“Bârigâhının feleğinden
Cihanlar ihsân ediyorsun;
Benim (Vâdi-i Sinâ)mdan
Bir tecellîyi mi esirgiyorsun?”
Muhammed İKBÂL
I.
Adamın biri meydan meydan dolaşıp, bağırıyordu:
-Haydi, hana gel, yolcu! Hana gel, burada bir koyan on alıyor!
Bu tellâlı uzunca müddet seyrettim.
Yolcu nerede, han nerdeydi? Düşündüm; gaflet serde, göze perde.. Ben bir âsî, bir sergerde!
Onca kalabalığa rağmen, tellâl, sâdece bana sesleniyor gibiydi. Kimsenin adama aldırış etmediğine bakılırsa, durum böyleydi. Evet, resmen beni tâkîb ediyor ve bana sesleniyordu.
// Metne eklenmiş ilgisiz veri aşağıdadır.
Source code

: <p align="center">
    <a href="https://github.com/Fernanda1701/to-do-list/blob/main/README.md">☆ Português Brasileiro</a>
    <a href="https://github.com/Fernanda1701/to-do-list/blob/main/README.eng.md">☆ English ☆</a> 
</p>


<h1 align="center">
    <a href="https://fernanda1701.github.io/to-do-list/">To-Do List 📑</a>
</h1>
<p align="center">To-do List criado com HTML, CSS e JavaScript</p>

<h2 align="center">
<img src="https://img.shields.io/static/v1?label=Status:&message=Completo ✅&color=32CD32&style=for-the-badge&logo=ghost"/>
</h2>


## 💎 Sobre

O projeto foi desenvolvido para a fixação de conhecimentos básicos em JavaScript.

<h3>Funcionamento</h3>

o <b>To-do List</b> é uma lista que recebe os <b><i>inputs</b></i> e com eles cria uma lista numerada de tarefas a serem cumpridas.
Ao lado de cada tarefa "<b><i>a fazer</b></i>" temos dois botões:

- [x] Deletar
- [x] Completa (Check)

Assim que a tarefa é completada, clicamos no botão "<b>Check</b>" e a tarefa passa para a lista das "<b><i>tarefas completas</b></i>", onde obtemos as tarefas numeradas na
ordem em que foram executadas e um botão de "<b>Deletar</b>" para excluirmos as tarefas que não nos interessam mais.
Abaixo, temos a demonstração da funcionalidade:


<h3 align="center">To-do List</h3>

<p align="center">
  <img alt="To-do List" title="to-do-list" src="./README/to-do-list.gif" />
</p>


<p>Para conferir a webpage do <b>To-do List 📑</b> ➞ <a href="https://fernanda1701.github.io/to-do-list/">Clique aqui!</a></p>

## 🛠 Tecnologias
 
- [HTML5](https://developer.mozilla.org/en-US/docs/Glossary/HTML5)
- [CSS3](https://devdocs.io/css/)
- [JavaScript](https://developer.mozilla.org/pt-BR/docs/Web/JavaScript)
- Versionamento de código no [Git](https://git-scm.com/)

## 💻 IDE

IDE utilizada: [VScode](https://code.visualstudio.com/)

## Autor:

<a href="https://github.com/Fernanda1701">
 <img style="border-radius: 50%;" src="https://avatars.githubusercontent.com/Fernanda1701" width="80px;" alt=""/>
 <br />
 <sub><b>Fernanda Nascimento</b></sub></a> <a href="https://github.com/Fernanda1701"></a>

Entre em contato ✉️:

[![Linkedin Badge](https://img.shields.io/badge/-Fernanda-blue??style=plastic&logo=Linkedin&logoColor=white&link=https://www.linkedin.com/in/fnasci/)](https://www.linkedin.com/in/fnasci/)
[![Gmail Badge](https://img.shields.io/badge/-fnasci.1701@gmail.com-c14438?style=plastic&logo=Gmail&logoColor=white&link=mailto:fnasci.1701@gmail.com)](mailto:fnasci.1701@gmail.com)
İyi ama, benim bir yere gittiğim gideceğim yoktu.. hattâ buralarda işim çoktu. Yolcu olduğumu kim söyledi?
Üstüne üstlük, rüşvet teklif edilen bir han da görülmüş duyulmuş şey değildi. Yoksa, tellâlın sözünü ettiği hanın bana ihtiyâcı mı vardı? Amele pazarından işçi toplayan inşaat kalfası gibi ne diye “gel, gel!” diye kendi tarafına çağırıyordu?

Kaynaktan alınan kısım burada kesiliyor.